I acknowledge that while change is never easy, it is the only constant – amongst our tactical business as usual distributing $48 million in funding to the arts in Aotearoa in the last financial year, the last 18 months have been punctuated by critical and timely strategic work. Change, at times, which the arts community has felt more keenly, and understandably have been vocal about.

This year we’ve had the highest ever demand from the sector for funding, and we’ve also made our largest investment in the arts to date. The desire for funding from the sector, particularly in the contestable grants space, continues to intensify – a reflection of the wonderful creative minds of Aotearoa and the growing recognition of the value of the arts to New Zealanders. So, it’s bittersweet to see the increasing volume of high-quality works and initiatives being proposed, while at the same time, we’re acutely aware that within the context of the extremely competitive, contestable arts grants environment, typically only 1 in 3 applications can be funded – great projects and applications still miss out. Our investment strategy guides where we place our limited funds and we stand by these decisions.

In the most recent contestable Arts Grants round for project funding between $10K – $75K, we received 296 applications requesting a total of $12,365,935. We were able to approve 94 grants totalling $4,028,855. At first glance a 32% approval rate might seem modest, but it puts things into perspective when compared with the Australian Arts Council, who cites success rates for applicants as between 15% – 20%.

It is a privilege to serve the arts community; one we take seriously.
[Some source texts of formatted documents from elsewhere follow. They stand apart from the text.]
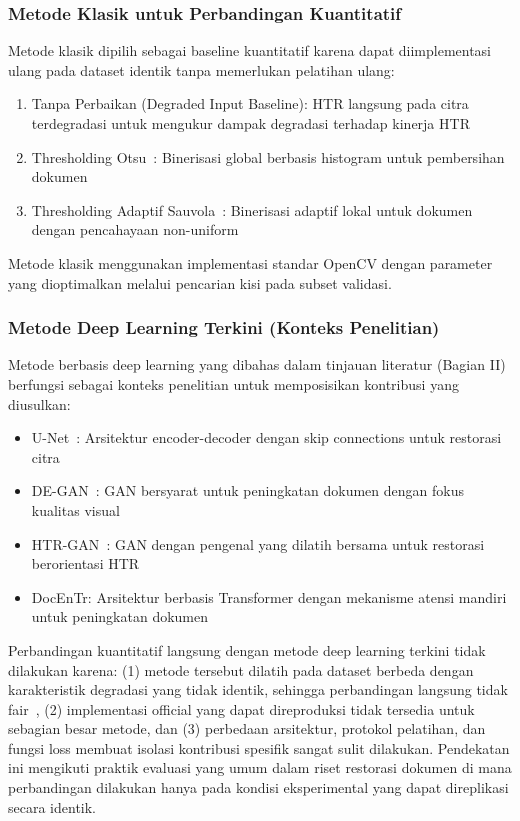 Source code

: \documentclass[journal]{IEEEtran}
\begin{document}
\subsubsection{Metode Klasik untuk Perbandingan Kuantitatif}

Metode klasik dipilih sebagai baseline kuantitatif karena dapat diimplementasi ulang pada dataset identik tanpa memerlukan pelatihan ulang:

\begin{enumerate}
    \item Tanpa Perbaikan (Degraded Input Baseline): HTR langsung pada citra terdegradasi untuk mengukur dampak degradasi terhadap kinerja HTR
    \item Thresholding Otsu~\cite{otsu1979threshold}: Binerisasi global berbasis histogram untuk pembersihan dokumen
    \item Thresholding Adaptif Sauvola~\cite{sauvola2000adaptive}: Binerisasi adaptif lokal untuk dokumen dengan pencahayaan non-uniform
\end{enumerate}

Metode klasik menggunakan implementasi standar OpenCV dengan parameter yang dioptimalkan melalui pencarian kisi pada subset validasi.

\subsubsection{Metode Deep Learning Terkini (Konteks Penelitian)}

Metode berbasis deep learning yang dibahas dalam tinjauan literatur (Bagian II) berfungsi sebagai konteks penelitian untuk memposisikan kontribusi yang diusulkan:

\begin{itemize}
    \item U-Net~\cite{ronneberger2015unet}: Arsitektur encoder-decoder dengan skip connections untuk restorasi citra
    \item DE-GAN~\cite{souibgui2020degan}: GAN bersyarat untuk peningkatan dokumen dengan fokus kualitas visual
    \item HTR-GAN~\cite{souibgui2021enhance}: GAN dengan pengenal yang dilatih bersama untuk restorasi berorientasi HTR
    \item DocEnTr: Arsitektur berbasis Transformer dengan mekanisme atensi mandiri untuk peningkatan dokumen
\end{itemize}

Perbandingan kuantitatif langsung dengan metode deep learning terkini tidak dilakukan karena: (1) metode tersebut dilatih pada dataset berbeda dengan karakteristik degradasi yang tidak identik, sehingga perbandingan langsung tidak fair~\cite{tensmeyer2017document}, (2) implementasi official yang dapat direproduksi tidak tersedia untuk sebagian besar metode, dan (3) perbedaan arsitektur, protokol pelatihan, dan fungsi loss membuat isolasi kontribusi spesifik sangat sulit dilakukan. Pendekatan ini mengikuti praktik evaluasi yang umum dalam riset restorasi dokumen di mana perbandingan dilakukan hanya pada kondisi eksperimental yang dapat direplikasi secara identik.
\end{document}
It does not escape us that connected to all these applications are the aspirations of New Zealand artists. Deciding who receives our support for each funding round are tough decisions that aren’t made lightly and ones we are fortunate to not have to make alone. We are supported by peer artists and arts practitioners from the community who we call upon to lend their expertise to assess applications. Their recommendations are guided by our selection criteria and outcomes, and are underpinned by our strategic priorities which have been developed with and for the arts sector.

These decisions reflect the bigger picture vision of what is required for a healthy arts ecosystem: to sustain a strong, resilient arts sector, foster greater public engagement with the arts and the realisation and recognition of high-quality New Zealand art.